Troon North Golf Club — home to Monument and Pinnacle, widely considered two of the best golf courses in Arizona — is taking an even more aggressive approach by raising its price. Starting Jan. 28, the Monday of Super Bowl week, all tee times go to $295 (from $215 the week before). Then, as the game gets closer, Troon North's rates jump again beginning on Thursday, Jan. 31, to $345 (not including tax).

"Troon North is the only course I know of that's actually raising their normal rates," says Anthony Trapani of Arizona Golf Packages, a golf/travel company based in the Valley of the Sun. "We're not getting much demand for it at that price, but maybe Troon is receiving some directly.

Image: Biltmore Golf Course
Chris Baldwin / GolfPublisher.com
Arizona Biltmore's golf courses are in heavy Super Bowl-week demand.
"I think people coming into town are still looking for a good deal. They're not trying to spend $400 on a round of golf, especially with how much they're spending on a hotel room that week."

Local golf experts like Trapani will tell you that those golf deals — at least deals relative to the higher costs of Super Bowl week — are still out there. Golf courses like Troon North, catering to game-attending corporate bigwigs, and Arizona Biltmore, located in the center of Phoenix right by high-end luxury shopping and five-star resorts like The Ritz-Carlton and The Biltmore, may be seeing crazy demand.

But there are still good quality lesser known courses seeking golfers the week of the big game.

It turns out that Super Bowl over-hype applies to golf availability too.

Under-the-radar Super Bowl golf plays
If you're looking for last-minute Super Bowl week tee times, your best bet is to extend the search out a little from trendy Scottsdale.

Fountain Hills — 20 miles and another completely different vibe away from congested Scottsdale — is one good choice. Here you'll find golf courses like SunRidge Canyon Golf Club, We-Ko-Pa Golf Club and its sister course Saguaro (one of the newest courses in the Valley) out amongst natural desert scenery and often strikingly blue skies.

SunRidge Canyon, which weaves up one canyon and down another, could be a particularly good buy. The golf club is still offering tee times after 2 p.m. Super Bowl week for $100, not bad for even usual winter-high-season times in this golf mecca.
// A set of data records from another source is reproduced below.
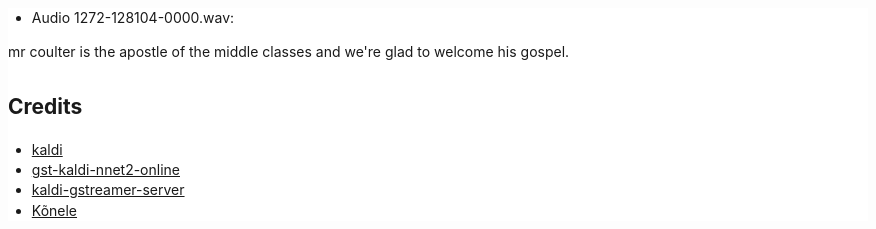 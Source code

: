 * Audio 1272-128104-0000.wav:

mr coulter is the apostle of the middle classes and we're glad to welcome his gospel.

Credits
--------
* [kaldi](http://www.kaldi.org)
* [gst-kaldi-nnet2-online](https://github.com/alumae/gst-kaldi-nnet2-online)
* [kaldi-gstreamer-server](https://github.com/alumae/kaldi-gstreamer-server)
* [Kõnele](http://kaljurand.github.io/K6nele/)
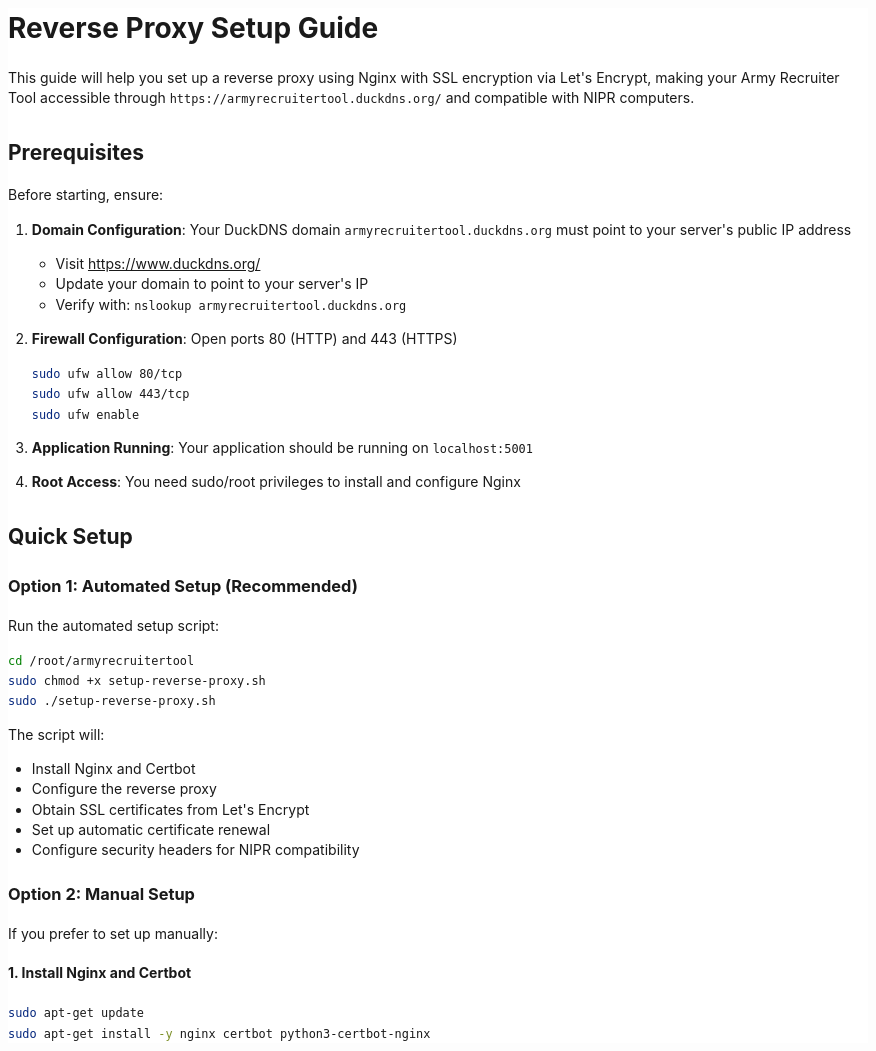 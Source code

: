 # Reverse Proxy Setup Guide

This guide will help you set up a reverse proxy using Nginx with SSL encryption via Let's Encrypt, making your Army Recruiter Tool accessible through `https://armyrecruitertool.duckdns.org/` and compatible with NIPR computers.

## Prerequisites

Before starting, ensure:

1. **Domain Configuration**: Your DuckDNS domain `armyrecruitertool.duckdns.org` must point to your server's public IP address
   - Visit https://www.duckdns.org/
   - Update your domain to point to your server's IP
   - Verify with: `nslookup armyrecruitertool.duckdns.org`

2. **Firewall Configuration**: Open ports 80 (HTTP) and 443 (HTTPS)
   ```bash
   sudo ufw allow 80/tcp
   sudo ufw allow 443/tcp
   sudo ufw enable
   ```

3. **Application Running**: Your application should be running on `localhost:5001`

4. **Root Access**: You need sudo/root privileges to install and configure Nginx

## Quick Setup

### Option 1: Automated Setup (Recommended)

Run the automated setup script:

```bash
cd /root/armyrecruitertool
sudo chmod +x setup-reverse-proxy.sh
sudo ./setup-reverse-proxy.sh
```

The script will:
- Install Nginx and Certbot
- Configure the reverse proxy
- Obtain SSL certificates from Let's Encrypt
- Set up automatic certificate renewal
- Configure security headers for NIPR compatibility

### Option 2: Manual Setup

If you prefer to set up manually:

#### 1. Install Nginx and Certbot

```bash
sudo apt-get update
sudo apt-get install -y nginx certbot python3-certbot-nginx
```
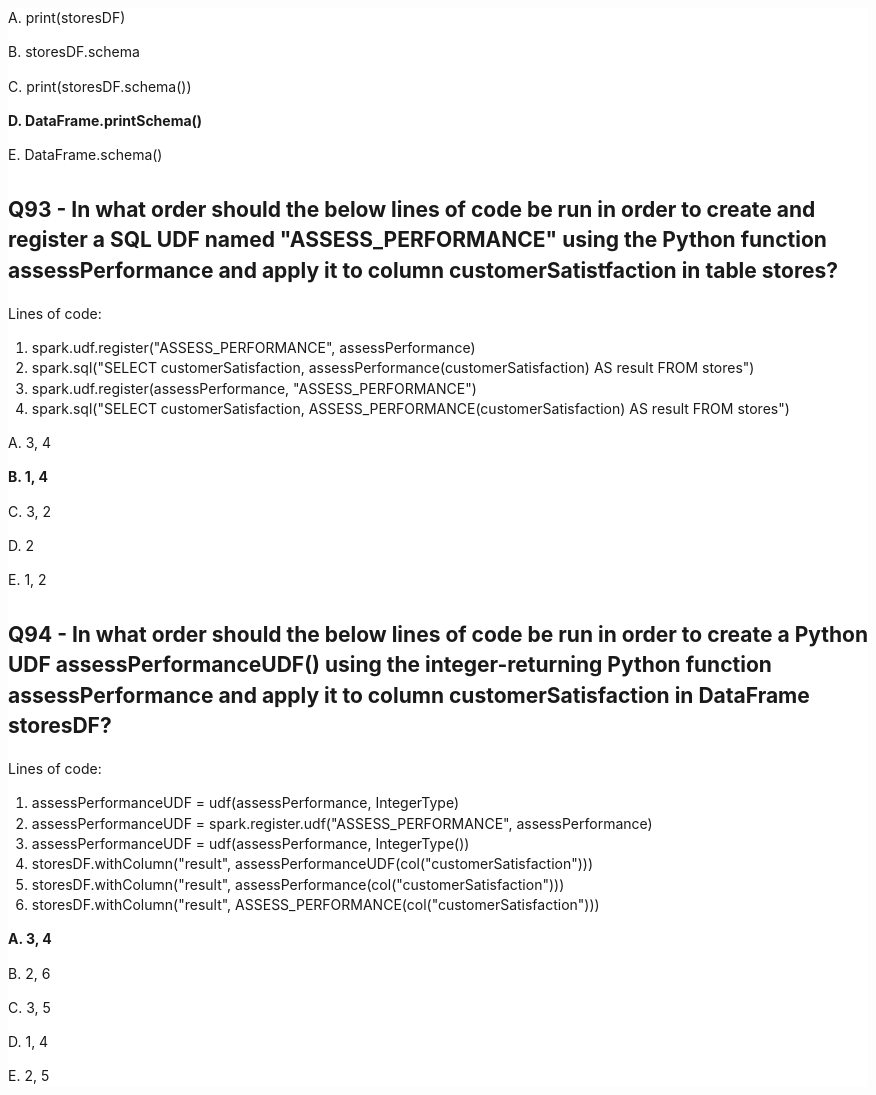 A. print(storesDF)

B. storesDF.schema

C. print(storesDF.schema())

**D. DataFrame.printSchema()**

E. DataFrame.schema()

## Q93 - In what order should the below lines of code be run in order to create and register a SQL UDF named "ASSESS_PERFORMANCE" using the Python function assessPerformance and apply it to column customerSatistfaction in table stores?

Lines of code:
  1. spark.udf.register("ASSESS_PERFORMANCE", assessPerformance)
  2. spark.sql("SELECT customerSatisfaction, assessPerformance(customerSatisfaction) AS result FROM stores")
  3. spark.udf.register(assessPerformance, "ASSESS_PERFORMANCE")
  4. spark.sql("SELECT customerSatisfaction, ASSESS_PERFORMANCE(customerSatisfaction) AS result FROM stores")

A. 3, 4

**B. 1, 4**

C. 3, 2

D. 2

E. 1, 2

## Q94 - In what order should the below lines of code be run in order to create a Python UDF assessPerformanceUDF() using the integer-returning Python function assessPerformance and apply it to column customerSatisfaction in DataFrame storesDF?

Lines of code:
  1. assessPerformanceUDF = udf(assessPerformance, IntegerType)
  2. assessPerformanceUDF = spark.register.udf("ASSESS_PERFORMANCE", assessPerformance)
  3. assessPerformanceUDF = udf(assessPerformance, IntegerType())
  4. storesDF.withColumn("result", assessPerformanceUDF(col("customerSatisfaction")))
  5. storesDF.withColumn("result", assessPerformance(col("customerSatisfaction")))
  6. storesDF.withColumn("result", ASSESS_PERFORMANCE(col("customerSatisfaction")))

**A. 3, 4**

B. 2, 6

C. 3, 5

D. 1, 4

E. 2, 5
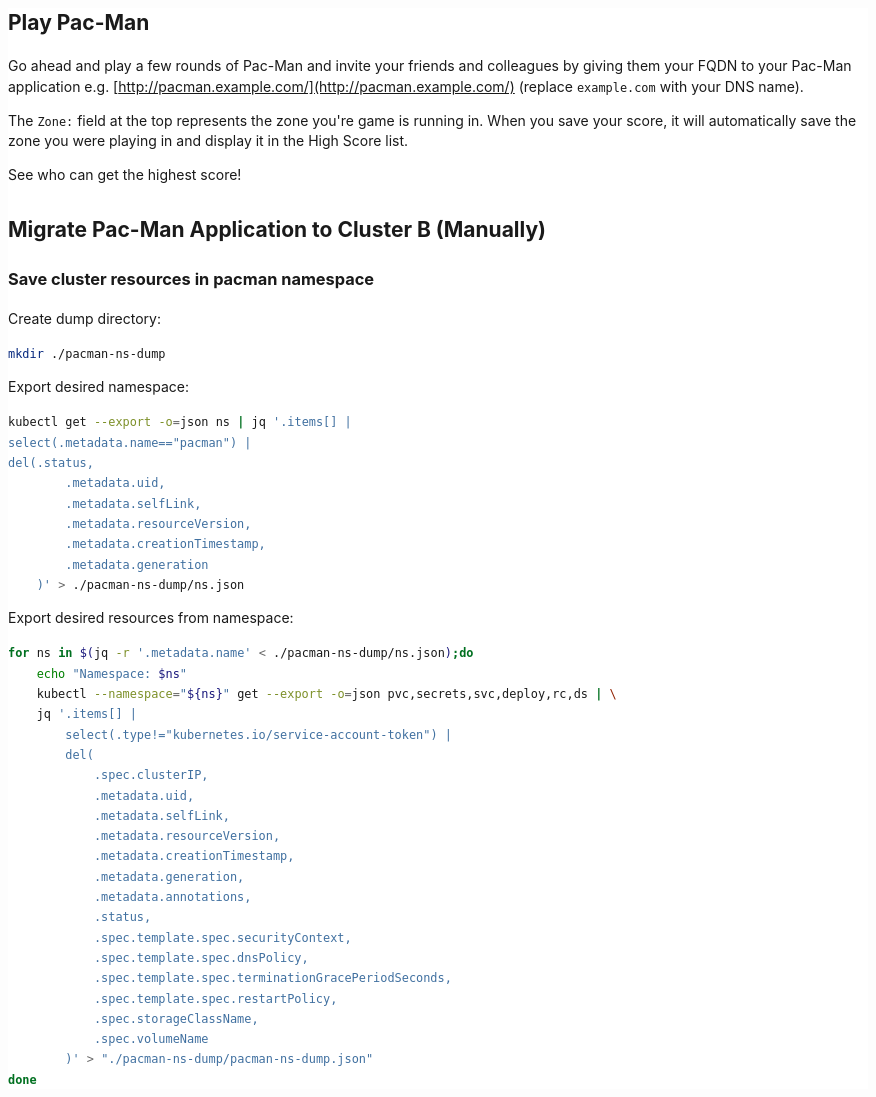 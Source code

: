 ## Play Pac-Man

Go ahead and play a few rounds of Pac-Man and invite your friends and colleagues by giving them your FQDN to your Pac-Man application
e.g. [http://pacman.example.com/](http://pacman.example.com/) (replace `example.com` with your DNS name).

The `Zone:` field at the top represents the zone you're game is running in. When you save your score, it will automatically save the
zone you were playing in and display it in the High Score list.

See who can get the highest score!

## Migrate Pac-Man Application to Cluster B (Manually)

### Save cluster resources in pacman namespace

Create dump directory:

```bash
mkdir ./pacman-ns-dump
```

Export desired namespace:

```bash
kubectl get --export -o=json ns | jq '.items[] |
select(.metadata.name=="pacman") |
del(.status,
        .metadata.uid,
        .metadata.selfLink,
        .metadata.resourceVersion,
        .metadata.creationTimestamp,
        .metadata.generation
    )' > ./pacman-ns-dump/ns.json

```

Export desired resources from namespace:

```bash
for ns in $(jq -r '.metadata.name' < ./pacman-ns-dump/ns.json);do
    echo "Namespace: $ns"
    kubectl --namespace="${ns}" get --export -o=json pvc,secrets,svc,deploy,rc,ds | \
    jq '.items[] |
        select(.type!="kubernetes.io/service-account-token") |
        del(
            .spec.clusterIP,
            .metadata.uid,
            .metadata.selfLink,
            .metadata.resourceVersion,
            .metadata.creationTimestamp,
            .metadata.generation,
            .metadata.annotations,
            .status,
            .spec.template.spec.securityContext,
            .spec.template.spec.dnsPolicy,
            .spec.template.spec.terminationGracePeriodSeconds,
            .spec.template.spec.restartPolicy,
            .spec.storageClassName,
            .spec.volumeName
        )' > "./pacman-ns-dump/pacman-ns-dump.json"
done
```
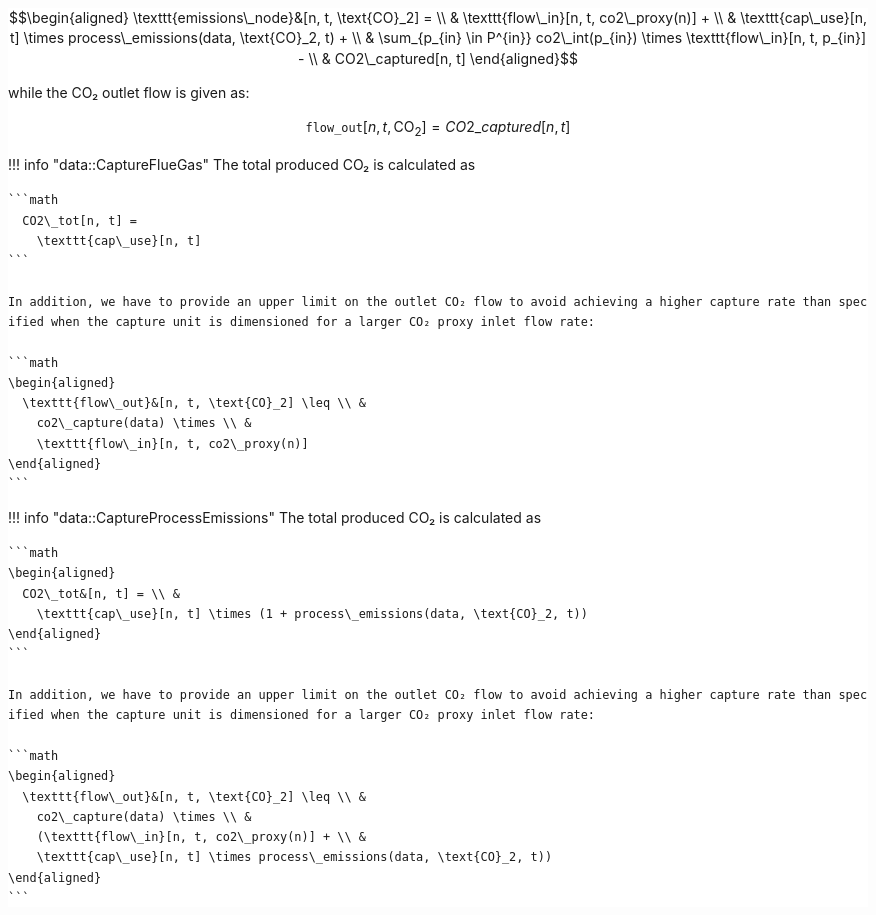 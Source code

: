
```math
\begin{aligned}
  \texttt{emissions\_node}&[n, t, \text{CO}_2] = \\ &
    \texttt{flow\_in}[n, t, co2\_proxy(n)] + \\ &
    \texttt{cap\_use}[n, t] \times process\_emissions(data, \text{CO}_2, t) + \\ &
    \sum_{p_{in} \in P^{in}} co2\_int(p_{in}) \times \texttt{flow\_in}[n, t, p_{in}] - \\ &
    CO2\_captured[n, t]
\end{aligned}
```

while the CO₂ outlet flow is given as:

```math
  \texttt{flow\_out}[n, t, \text{CO}_2] = CO2\_captured[n, t]
```

!!! info "data::CaptureFlueGas"
    The total produced CO₂ is calculated as

    ```math
      CO2\_tot[n, t] =
        \texttt{cap\_use}[n, t]
    ```

    In addition, we have to provide an upper limit on the outlet CO₂ flow to avoid achieving a higher capture rate than specified when the capture unit is dimensioned for a larger CO₂ proxy inlet flow rate:

    ```math
    \begin{aligned}
      \texttt{flow\_out}&[n, t, \text{CO}_2] \leq \\ &
        co2\_capture(data) \times \\ &
        \texttt{flow\_in}[n, t, co2\_proxy(n)]
    \end{aligned}
    ```

!!! info "data::CaptureProcessEmissions"
    The total produced CO₂ is calculated as

    ```math
    \begin{aligned}
      CO2\_tot&[n, t] = \\ &
        \texttt{cap\_use}[n, t] \times (1 + process\_emissions(data, \text{CO}_2, t))
    \end{aligned}
    ```

    In addition, we have to provide an upper limit on the outlet CO₂ flow to avoid achieving a higher capture rate than specified when the capture unit is dimensioned for a larger CO₂ proxy inlet flow rate:

    ```math
    \begin{aligned}
      \texttt{flow\_out}&[n, t, \text{CO}_2] \leq \\ &
        co2\_capture(data) \times \\ &
        (\texttt{flow\_in}[n, t, co2\_proxy(n)] + \\ &
        \texttt{cap\_use}[n, t] \times process\_emissions(data, \text{CO}_2, t))
    \end{aligned}
    ```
Out in Chandler (18 miles from Scottsdale), Ocotillo Golf Resort — a course with water on 23 of its 27 holes, including some waterfalls — also has a number of Super Bowl week openings. The best readily available course in Phoenix might be Raven at South Mountain, an Arizona course that looks like a Midwest one with its 6,000 pine trees.

Image: Raven at South Mountain
Chris Baldwin / GolfPublisher.com
Want waterfalls with your Super Bowl golf? Arizona can deliver.
No matter where you end up looking to bomb your driver Super Bowl week, there are some general rules to follow. If at all possible, avoid trying to play on Saturday, Feb. 2, the day before the game — by far the day with the fewest openings, according to area general managers, head pros and golf packagers.

Also consider that with the hordes of fans sure to descend on Old Towne Scottsdale, college party town Tempe and spots in the West Valley close to the actual stadium, even busy golf courses can be a respite from the overall crowds.

"I think people get intimidated when they hear Super Bowl week, and they hear how crazy it's going to be," Trapani says. "Sometimes, they think they shouldn't even bother to try and get on a course. You have to remember just how many golf courses there are here though.

"You'll find somewhere you can play."

That's not going to help Dick Bates decide which celebs, CEOs and regular folks get Biltmore's most-coveted tee times though.

"No one will be happier than me when that game kickoffs," he says, laughing. Bates looks up. Phone's ringing. Again.